> [REQUIRED ACTION]: Could you set down exactly the lines of the data below, starting at the one that holds "- Run the ingestion" and ending at the one that holds "them in ChromaDB.", both included, and only those?
————————
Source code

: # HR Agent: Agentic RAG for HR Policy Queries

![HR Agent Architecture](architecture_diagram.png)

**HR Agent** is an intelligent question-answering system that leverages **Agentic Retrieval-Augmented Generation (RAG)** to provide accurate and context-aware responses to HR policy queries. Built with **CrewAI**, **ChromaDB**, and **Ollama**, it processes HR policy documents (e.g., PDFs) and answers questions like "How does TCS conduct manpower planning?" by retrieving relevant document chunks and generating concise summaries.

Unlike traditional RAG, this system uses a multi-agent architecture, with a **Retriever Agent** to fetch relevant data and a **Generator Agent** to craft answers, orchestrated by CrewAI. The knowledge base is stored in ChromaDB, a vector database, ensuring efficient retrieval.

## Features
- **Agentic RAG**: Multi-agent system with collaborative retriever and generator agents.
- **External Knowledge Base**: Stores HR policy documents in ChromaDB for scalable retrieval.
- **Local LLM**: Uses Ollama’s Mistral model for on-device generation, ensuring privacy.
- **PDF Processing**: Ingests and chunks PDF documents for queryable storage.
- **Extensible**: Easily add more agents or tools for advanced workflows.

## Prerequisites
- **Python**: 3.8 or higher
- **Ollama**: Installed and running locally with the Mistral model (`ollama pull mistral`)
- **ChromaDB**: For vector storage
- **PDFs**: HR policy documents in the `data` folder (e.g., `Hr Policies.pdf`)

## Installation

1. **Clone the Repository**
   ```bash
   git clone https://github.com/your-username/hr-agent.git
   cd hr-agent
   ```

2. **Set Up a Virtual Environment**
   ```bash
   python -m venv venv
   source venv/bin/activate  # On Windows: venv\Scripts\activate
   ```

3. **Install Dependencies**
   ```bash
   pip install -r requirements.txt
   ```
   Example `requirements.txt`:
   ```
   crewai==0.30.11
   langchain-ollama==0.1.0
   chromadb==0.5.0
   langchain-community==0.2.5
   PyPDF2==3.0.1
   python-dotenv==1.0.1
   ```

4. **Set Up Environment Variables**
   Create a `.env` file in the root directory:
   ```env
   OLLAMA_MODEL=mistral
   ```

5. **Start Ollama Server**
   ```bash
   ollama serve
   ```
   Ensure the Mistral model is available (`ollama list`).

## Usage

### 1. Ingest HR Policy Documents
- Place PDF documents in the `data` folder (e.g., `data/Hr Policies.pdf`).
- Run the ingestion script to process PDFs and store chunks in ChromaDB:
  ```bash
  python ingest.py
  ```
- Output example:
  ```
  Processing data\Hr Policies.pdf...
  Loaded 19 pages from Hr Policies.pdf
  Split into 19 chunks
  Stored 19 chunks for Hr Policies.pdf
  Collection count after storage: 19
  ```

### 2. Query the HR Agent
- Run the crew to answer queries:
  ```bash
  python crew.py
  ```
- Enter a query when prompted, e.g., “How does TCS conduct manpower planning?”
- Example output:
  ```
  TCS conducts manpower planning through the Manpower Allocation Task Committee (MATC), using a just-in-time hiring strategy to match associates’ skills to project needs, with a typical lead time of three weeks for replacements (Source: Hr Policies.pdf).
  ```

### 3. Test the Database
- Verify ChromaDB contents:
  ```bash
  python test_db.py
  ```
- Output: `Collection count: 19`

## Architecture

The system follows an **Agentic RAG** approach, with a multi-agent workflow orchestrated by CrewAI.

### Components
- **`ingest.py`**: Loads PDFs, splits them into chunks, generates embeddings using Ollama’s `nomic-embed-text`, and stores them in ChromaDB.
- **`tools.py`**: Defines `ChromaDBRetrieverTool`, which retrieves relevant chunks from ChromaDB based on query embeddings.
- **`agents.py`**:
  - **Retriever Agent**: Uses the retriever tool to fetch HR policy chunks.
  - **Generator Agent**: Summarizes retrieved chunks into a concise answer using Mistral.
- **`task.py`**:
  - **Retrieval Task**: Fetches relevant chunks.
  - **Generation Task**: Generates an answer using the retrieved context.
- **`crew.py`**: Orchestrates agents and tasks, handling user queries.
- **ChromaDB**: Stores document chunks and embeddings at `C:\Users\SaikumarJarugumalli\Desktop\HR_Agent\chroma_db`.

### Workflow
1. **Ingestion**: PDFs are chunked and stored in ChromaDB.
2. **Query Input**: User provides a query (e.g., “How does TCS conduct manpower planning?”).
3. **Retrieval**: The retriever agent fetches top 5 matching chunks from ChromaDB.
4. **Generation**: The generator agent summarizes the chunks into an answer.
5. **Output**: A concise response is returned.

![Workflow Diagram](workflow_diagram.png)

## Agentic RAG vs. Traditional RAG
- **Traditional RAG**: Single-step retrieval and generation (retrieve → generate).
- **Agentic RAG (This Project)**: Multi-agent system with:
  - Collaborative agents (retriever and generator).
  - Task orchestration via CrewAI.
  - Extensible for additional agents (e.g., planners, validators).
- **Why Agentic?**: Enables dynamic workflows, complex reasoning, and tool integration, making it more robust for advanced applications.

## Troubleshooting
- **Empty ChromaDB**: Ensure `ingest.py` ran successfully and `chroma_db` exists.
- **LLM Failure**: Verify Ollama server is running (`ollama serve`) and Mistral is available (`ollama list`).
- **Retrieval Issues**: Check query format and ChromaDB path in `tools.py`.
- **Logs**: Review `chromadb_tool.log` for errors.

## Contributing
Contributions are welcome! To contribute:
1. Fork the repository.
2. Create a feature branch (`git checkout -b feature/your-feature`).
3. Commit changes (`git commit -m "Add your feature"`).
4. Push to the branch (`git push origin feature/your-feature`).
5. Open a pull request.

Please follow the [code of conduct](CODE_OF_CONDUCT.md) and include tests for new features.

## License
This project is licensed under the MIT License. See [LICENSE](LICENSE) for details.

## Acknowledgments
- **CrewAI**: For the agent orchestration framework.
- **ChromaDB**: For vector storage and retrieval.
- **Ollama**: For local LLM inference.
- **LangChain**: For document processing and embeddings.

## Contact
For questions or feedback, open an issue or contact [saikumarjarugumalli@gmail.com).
————————
> [ANSWER TO THIS PROBLEM]:
- Run the ingestion script to process PDFs and store chunks in ChromaDB:
  ```bash
  python ingest.py
  ```
- Output example:
  ```
  Processing data\Hr Policies.pdf...
  Loaded 19 pages from Hr Policies.pdf
  Split into 19 chunks
  Stored 19 chunks for Hr Policies.pdf
  Collection count after storage: 19
  ```

### 2. Query the HR Agent
- Run the crew to answer queries:
  ```bash
  python crew.py
  ```
- Enter a query when prompted, e.g., “How does TCS conduct manpower planning?”
- Example output:
  ```
  TCS conducts manpower planning through the Manpower Allocation Task Committee (MATC), using a just-in-time hiring strategy to match associates’ skills to project needs, with a typical lead time of three weeks for replacements (Source: Hr Policies.pdf).
  ```

### 3. Test the Database
- Verify ChromaDB contents:
  ```bash
  python test_db.py
  ```
- Output: `Collection count: 19`

## Architecture

The system follows an **Agentic RAG** approach, with a multi-agent workflow orchestrated by CrewAI.

### Components
- **`ingest.py`**: Loads PDFs, splits them into chunks, generates embeddings using Ollama’s `nomic-embed-text`, and stores them in ChromaDB.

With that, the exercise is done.